§ **What this task involves**:
Print every entry exactly once more, omitting each picture.

§ **Provided records**:
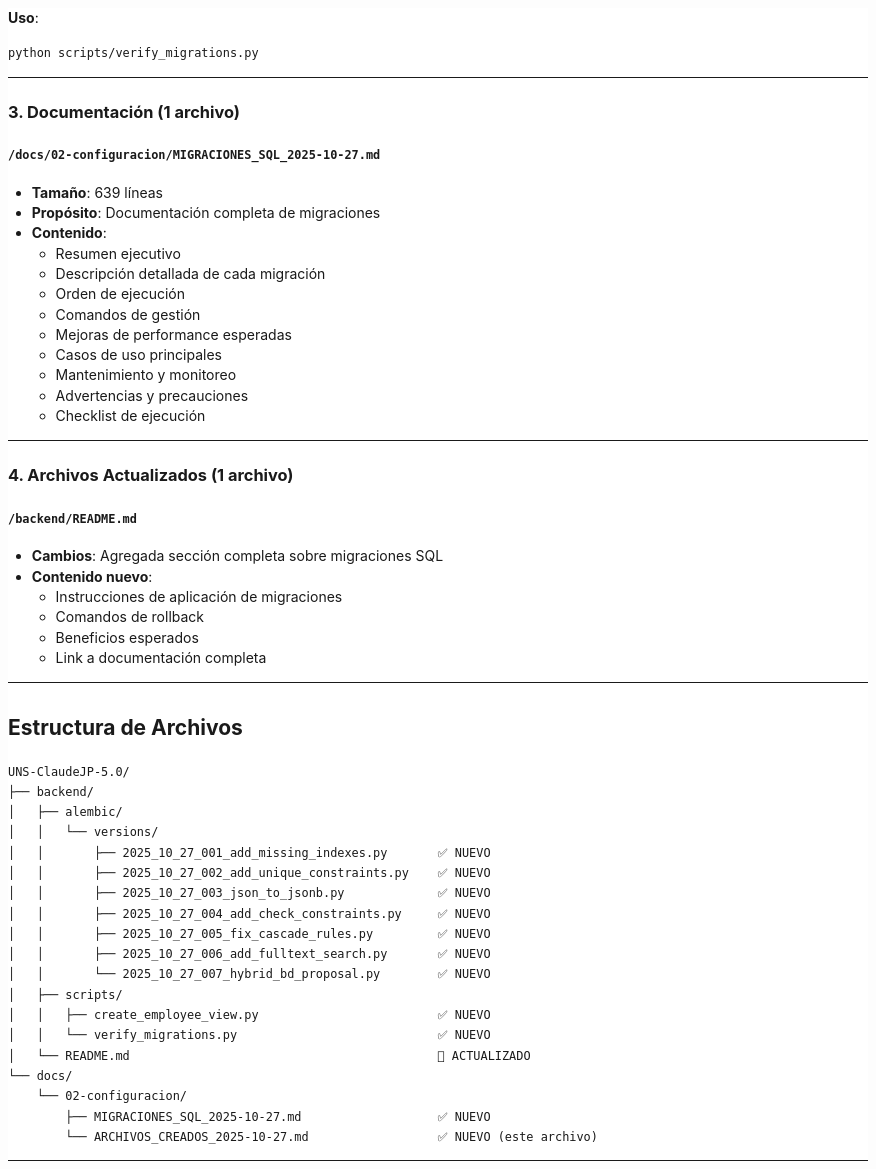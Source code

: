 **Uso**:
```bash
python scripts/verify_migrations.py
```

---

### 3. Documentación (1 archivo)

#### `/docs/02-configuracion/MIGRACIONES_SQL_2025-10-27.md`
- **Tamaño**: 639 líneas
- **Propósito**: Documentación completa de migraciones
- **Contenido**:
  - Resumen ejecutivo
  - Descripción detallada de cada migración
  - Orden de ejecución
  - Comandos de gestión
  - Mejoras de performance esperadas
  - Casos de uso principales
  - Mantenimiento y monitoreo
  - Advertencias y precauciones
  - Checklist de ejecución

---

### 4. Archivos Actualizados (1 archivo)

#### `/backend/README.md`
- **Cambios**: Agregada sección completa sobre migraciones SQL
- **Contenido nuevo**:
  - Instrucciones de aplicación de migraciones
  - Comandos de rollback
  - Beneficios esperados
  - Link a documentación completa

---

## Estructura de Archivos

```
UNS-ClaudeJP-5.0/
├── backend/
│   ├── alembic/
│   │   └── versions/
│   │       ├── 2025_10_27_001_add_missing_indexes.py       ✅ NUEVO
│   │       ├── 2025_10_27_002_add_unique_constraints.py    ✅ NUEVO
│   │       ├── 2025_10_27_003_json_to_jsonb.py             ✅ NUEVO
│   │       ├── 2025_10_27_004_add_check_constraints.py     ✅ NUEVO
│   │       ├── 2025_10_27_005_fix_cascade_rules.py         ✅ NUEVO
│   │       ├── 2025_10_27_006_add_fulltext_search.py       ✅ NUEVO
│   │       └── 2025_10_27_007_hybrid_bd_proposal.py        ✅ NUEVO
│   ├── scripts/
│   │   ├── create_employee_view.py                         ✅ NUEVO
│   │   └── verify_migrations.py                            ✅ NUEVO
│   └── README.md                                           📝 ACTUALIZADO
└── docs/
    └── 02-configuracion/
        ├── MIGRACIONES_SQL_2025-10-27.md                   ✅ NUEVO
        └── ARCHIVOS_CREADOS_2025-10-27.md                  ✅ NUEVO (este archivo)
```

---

§ **Exercise solution**:
Source code

: **Uso**:
```bash
python scripts/verify_migrations.py
```

---

### 3. Documentación (1 archivo)

#### `/docs/02-configuracion/MIGRACIONES_SQL_2025-10-27.md`
- **Tamaño**: 639 líneas
- **Propósito**: Documentación completa de migraciones
- **Contenido**:
  - Resumen ejecutivo
  - Descripción detallada de cada migración
  - Orden de ejecución
  - Comandos de gestión
  - Mejoras de performance esperadas
  - Casos de uso principales
  - Mantenimiento y monitoreo
  - Advertencias y precauciones
  - Checklist de ejecución

---

### 4. Archivos Actualizados (1 archivo)

#### `/backend/README.md`
- **Cambios**: Agregada sección completa sobre migraciones SQL
- **Contenido nuevo**:
  - Instrucciones de aplicación de migraciones
  - Comandos de rollback
  - Beneficios esperados
  - Link a documentación completa

---

## Estructura de Archivos

```
UNS-ClaudeJP-5.0/
├── backend/
│   ├── alembic/
│   │   └── versions/
│   │       ├── 2025_10_27_001_add_missing_indexes.py       ✅ NUEVO
│   │       ├── 2025_10_27_002_add_unique_constraints.py    ✅ NUEVO
│   │       ├── 2025_10_27_003_json_to_jsonb.py             ✅ NUEVO
│   │       ├── 2025_10_27_004_add_check_constraints.py     ✅ NUEVO
│   │       ├── 2025_10_27_005_fix_cascade_rules.py         ✅ NUEVO
│   │       ├── 2025_10_27_006_add_fulltext_search.py       ✅ NUEVO
│   │       └── 2025_10_27_007_hybrid_bd_proposal.py        ✅ NUEVO
│   ├── scripts/
│   │   ├── create_employee_view.py                         ✅ NUEVO
│   │   └── verify_migrations.py                            ✅ NUEVO
│   └── README.md                                           📝 ACTUALIZADO
└── docs/
    └── 02-configuracion/
        ├── MIGRACIONES_SQL_2025-10-27.md                   ✅ NUEVO
        └── ARCHIVOS_CREADOS_2025-10-27.md                  ✅ NUEVO (este archivo)
```

---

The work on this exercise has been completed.